Il gigante si strinse nelle spalle. Borbottò "I bambini non hanno voce negli affari politici" poi diede un segnale ai suoi soldati. L'aria risuonò del clangore dell'acciaio: i soldati circondarono la casa, con le spade alzate e le schiene rigide, mentre la porta veniva divelta dai cardini. "Cercate negli armadi, in soffitta, nella latrina. Quel corpo è qui e io lo rivoglio."

I soldati si precipitarono dentro.

"Il sangue!" gridò Stretvanger alle loro spalle. "Quel bastardo sta ancora sanguinando. Cercate il suo sangue scuro e acido."

Dalla strada, Dalya udì il rumore della ceramica spaccata e del legno frantumato. A braccia conserte, con il sole alle spalle, Stretvanger guardava i suoi uomini perlustrare la casa, sul prato, dondolandosi sui tacchi.

Negli occhi di Dalya colavano goccioline di sudore. Furiosa, non osava battere ciglio. Il sale pungeva e accecava il suo sguardo, ma non perse mai di mira l'uomo grosso nelle vesti pesanti che sorvegliava la devastazione della casa di suo nonno. La sua casa. Li ascoltò mentre perquisivano il luogo dove custodiva i suoi ricordi, la fonte del suo conforto, l'unico luogo degno di essere chiamato casa. E tremò di rabbia.

Dalya prese un ciottolo appuntito dalla strada. Con i denti stretti e la fronte aggrottata, prese le misure della schiena di Stretvanger e poi, con le nocche bianche strette sul sasso, gli si avvicinò, gli occhi fissi su un quadrato di pochi centimetri sotto la cintura, alla base della spina dorsale.

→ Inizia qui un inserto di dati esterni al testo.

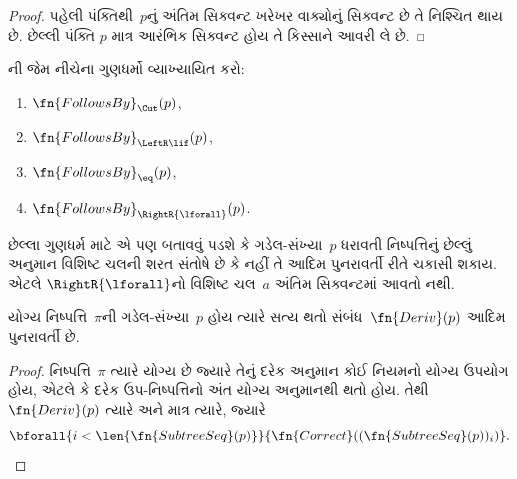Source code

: \begin{proof}
પહેલી પંક્તિથી~$p$નું અંતિમ સિક્વન્ટ
ખરેખર વાક્યોનું સિક્વન્ટ છે
તે નિશ્ચિત થાય છે. છેલ્લી પંક્તિ
$p$ માત્ર આરંભિક સિક્વન્ટ હોય તે
કિસ્સાને આવરી લે છે.
\end{proof}

\begin{prob}
  ની
  જેમ નીચેના ગુણધર્મો વ્યાખ્યાયિત કરો:
  \begin{enumerate}
  \item $\fn{FollowsBy}_{\Cut}(p)$,
  \item $\fn{FollowsBy}_{\LeftR\lif}(p)$,
  \item $\fn{FollowsBy}_{\eq}(p)$,
  \item $\fn{FollowsBy}_{\RightR{\lforall}}(p)$.
  \end{enumerate}
  છેલ્લા ગુણધર્મ માટે એ પણ બતાવવું પડશે
  કે ગડેલ-સંખ્યા~$p$ ધરાવતી
  નિષ્પત્તિનું છેલ્લું અનુમાન
  વિશિષ્ટ ચલની શરત સંતોષે છે કે નહીં
  તે આદિમ પુનરાવર્તી રીતે ચકાસી શકાય.
  એટલે $\RightR{\lforall}$નો વિશિષ્ટ
  ચલ~$a$ અંતિમ સિક્વન્ટમાં આવતો નથી.
  \end{prob}
  

\begin{prop}
  યોગ્ય નિષ્પત્તિ~$\pi$ની
  ગડેલ-સંખ્યા~$p$ હોય ત્યારે સત્ય
  થતો સંબંધ~$\fn{Deriv}(p)$ આદિમ
  પુનરાવર્તી છે.
\end{prop}

\begin{proof}
  નિષ્પત્તિ~$\pi$ ત્યારે યોગ્ય
  છે જ્યારે તેનું દરેક અનુમાન કોઈ
  નિયમનો યોગ્ય ઉપયોગ હોય, એટલે કે
  દરેક ઉપ-નિષ્પત્તિનો અંત યોગ્ય
  અનુમાનથી થતો હોય. તેથી
  $\fn{Deriv}(p)$ ત્યારે અને માત્ર ત્યારે,
  જ્યારે
  \[
  \bforall{i<\len{\fn{SubtreeSeq}(p)}}{\fn{Correct}((\fn{SubtreeSeq}(p))_i)}.
  \]
\end{proof}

Si muoveva rapidamente, e anche se i suoi passi scricchiolavano lungo la strada, Stretvanger non si voltò. Quando fu a distanza ravvicinata, Dalya sollevò il sasso, strinse la presa e puntò dritto sul bersaglio.

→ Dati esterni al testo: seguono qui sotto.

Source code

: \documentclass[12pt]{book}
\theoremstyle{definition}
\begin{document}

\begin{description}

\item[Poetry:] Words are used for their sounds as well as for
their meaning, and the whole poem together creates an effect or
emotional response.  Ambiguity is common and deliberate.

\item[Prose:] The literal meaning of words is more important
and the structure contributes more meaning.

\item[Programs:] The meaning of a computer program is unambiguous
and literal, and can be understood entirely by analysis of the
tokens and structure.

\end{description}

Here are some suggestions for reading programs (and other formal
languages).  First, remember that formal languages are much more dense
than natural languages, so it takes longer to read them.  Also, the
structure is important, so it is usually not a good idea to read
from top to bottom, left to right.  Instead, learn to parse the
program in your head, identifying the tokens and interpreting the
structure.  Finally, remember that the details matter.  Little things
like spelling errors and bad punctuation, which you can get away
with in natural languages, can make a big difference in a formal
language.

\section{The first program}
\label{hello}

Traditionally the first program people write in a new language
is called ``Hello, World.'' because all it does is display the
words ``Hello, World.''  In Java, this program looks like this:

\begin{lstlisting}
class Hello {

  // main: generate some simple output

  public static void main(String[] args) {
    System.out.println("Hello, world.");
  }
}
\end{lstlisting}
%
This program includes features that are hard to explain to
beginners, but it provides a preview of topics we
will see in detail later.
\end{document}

Ma prima che potesse colpire, Harringer comparve sulla porta. La spada era rinfoderata e le dita erano piene di tagli e schegge. "Abbiamo trovato del sangue sulle lenzuola del vecchio" disse.

Le labbra del vescovo si aprirono leggermente. "Sangue?" La parola tuonò nel cappuccio buio come un rullo di tamburi. "Davvero?"

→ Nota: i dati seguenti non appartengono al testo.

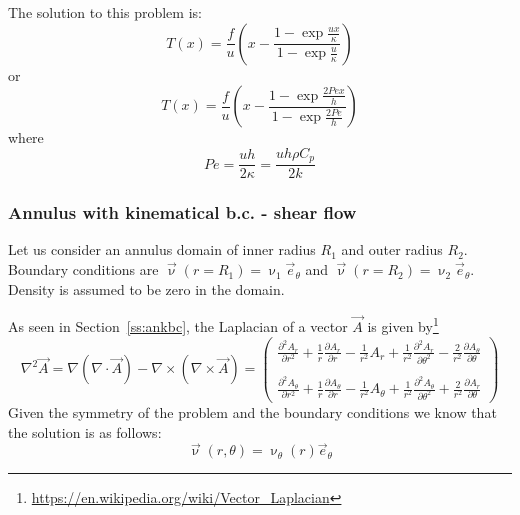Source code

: The solution to this problem is:
\[
T(x) = \frac{f}{u}\left( x - \frac{1-\exp \frac{ux}{\kappa}}{1-\exp \frac{u}{\kappa} } \right)
\]
or 
\[
T(x) = \frac{f}{u}\left( x - \frac{1-\exp \frac{2 Pe x}{h}}{1-\exp \frac{2 Pe}{h} } \right)
\]
where
\[
Pe = \frac{uh}{2 \kappa} = \frac{u h \rho C_p}{2 k}
\]


\subsubsection{Annulus with kinematical b.c. - shear flow}\label{ss:sfan}

Let us consider an annulus domain of inner radius $R_1$ and outer radius $R_2$.
Boundary conditions are $\vec\upnu(r=R_1)=\upnu_1 \vec{e}_\theta$ and 
$\vec\upnu(r=R_2)=\upnu_2 \vec{e}_\theta$. Density is assumed to be zero in the domain. 

As seen in Section~\ref{ss:ankbc}, the Laplacian of a vector $\vec{A}$ is given 
by\footnote{\url{https://en.wikipedia.org/wiki/Vector\_Laplacian}} 
\[
\nabla^2 \vec{A} = \nabla(\nabla\cdot\vec{A}) - \nabla\times(\nabla \times\vec{A})
=
\left(
\begin{array}{l}
\frac{\partial^2 A_r}{\partial r^2} + \frac{1}{r} \frac{\partial A_r}{\partial r} - \frac{1}{r^2} A_r  + \frac{1}{r^2} \frac{\partial^2 A_r}{\partial \theta^2}  - \frac{2}{r^2} \frac{\partial A_\theta}{\partial \theta} \\ \\
\frac{\partial^2 A_\theta}{\partial r^2} + \frac{1}{r} \frac{\partial A_\theta}{\partial r} - \frac{1}{r^2} A_\theta  + \frac{1}{r^2} \frac{\partial^2 A_\theta}{\partial \theta^2}  + \frac{2}{r^2} \frac{\partial A_r}{\partial \theta} 
\end{array}
\right)
\]
Given the symmetry of the problem and the boundary conditions we know that the 
solution is as follows: 
\[
{\vec \upnu}(r,\theta) = \upnu_\theta(r) {\vec e}_\theta
\]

Harringer non guardava Stretvanger negli occhi, preferendo concentrarsi sulla terra tra i piedi del gigante. "Ma non c'è nessun corpo. Abbiamo guardato in ogni angolo, davvero."

Dalya s'incupì. Lasciò cadere il sasso e barcollò all'indietro. Stretvanger rimase in silenzio per alcuni secondi prima di girarsi sui tacchi e scrutare la ragazzina. La fissò con il suo sguardo freddo per alcuni istanti molto tesi, nascondendo le proprie emozioni dietro le ombre del cappuccio, poi deglutì con un certo sforzo e fece un leggero cenno col capo.

"Bene" mormorò il vescovo, superando la ragazzina e inoltrandosi in fretta nel villaggio.